Thyme is a dependable and useful herb. It’s a warming sort of herb and is often associated with slow-cooked autumnal or wintery dishes or comfort food, but it shouldn’t be typecast. Try it with vine tomatoes. Toss it through green beans or baby carrots. Marinate chicken thighs in lemon thyme and oil and cook on the barbecue (or use thyme and lemon zest). A little thyme added to an omelette with bacon and tomato adds a welcome savoury note. Strew it over a pan of mixed olives and warm them through. Add it to a bread dough and make a savoury loaf to serve with homemade tomato soup. Use it fresh, and judiciously, until you get the hang of how it works with other flavours. If you have masses of thyme growing, pick a good sized bunch on long stems and tie together with string, then use as a brush, dipped in seasoned oil or marinade, to brush over barbecuing meat.

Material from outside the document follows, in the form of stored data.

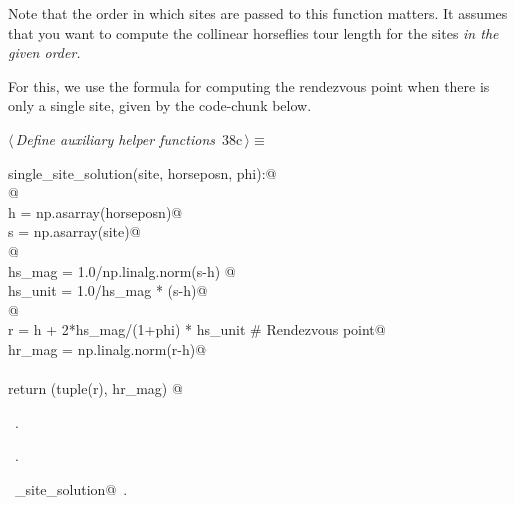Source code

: \documentclass[11.5pt]{report}
\begin{document}
Note that the order in which sites are passed to this function matters. It 
assumes that you want to compute the collinear horseflies tour length for the 
sites \textit{in the given order.} 

For this, we use the formula for computing the rendezvous point when there is 
only a single site, given by the code-chunk below. 


\begin{flushleft} \small\label{scrap51}\raggedright\small
{} $\langle\,${\itshape Define auxiliary helper functions}\nobreak\ {\footnotesize {38c}}$\,\rangle\equiv$
\vspace{-1ex}
\begin{list}{}{} \item
\mbox{}\verb@def single_site_solution(site, horseposn, phi):@\\
\mbox{}\verb@     @\\
\mbox{}\verb@     h = np.asarray(horseposn)@\\
\mbox{}\verb@     s = np.asarray(site)@\\
\mbox{}\verb@     @\\
\mbox{}\verb@     hs_mag  = 1.0/np.linalg.norm(s-h) @\\
\mbox{}\verb@     hs_unit = 1.0/hs_mag * (s-h)@\\
\mbox{}\verb@     @\\
\mbox{}\verb@     r      = h +  2*hs_mag/(1+phi) * hs_unit # Rendezvous point@\\
\mbox{}\verb@     hr_mag = np.linalg.norm(r-h)@\\
\mbox{}\verb@@\\
\mbox{}\verb@     return (tuple(r), hr_mag) @\\
\mbox{}\verb@@{\NWsep}
\end{list}
\vspace{-1.5ex}
\footnotesize
\begin{list}{}{\setlength{\itemsep}{-\parsep}\setlength{\itemindent}{-\leftmargin}}
\item \NWtxtMacroDefBy\ .
\item \NWtxtMacroRefIn\ .
\item \NWtxtIdentsDefed\nobreak\  \verb@single_site_solution@\nobreak\ .
\item{}
\end{list}
\vspace{4ex}
\end{flushleft}
\end{document}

Thyme is another herb which is easy to grow – it just chugs along and as long as you don’t over-pick it or let it get too scraggly, or let its roots get soggy (it prefers a sunny well drained spot and will thrive in dry rocky conditions), it’ll keep on sending up new growth throughout the year. If it does get away on you, give it a good haircut and it’ll soon start sprouting new leaves again.
Thyme dries well and is best picked just before it flowers when it is particularly fragrant. Tie it in a bunch and dry somewhere airy out of sunlight. Once it is dry you can remove the tiny leaves from the stems and store them in a jar. A quick rub between the palms will release the oils therein and bring out the gorgeous spicy savoury fragrance.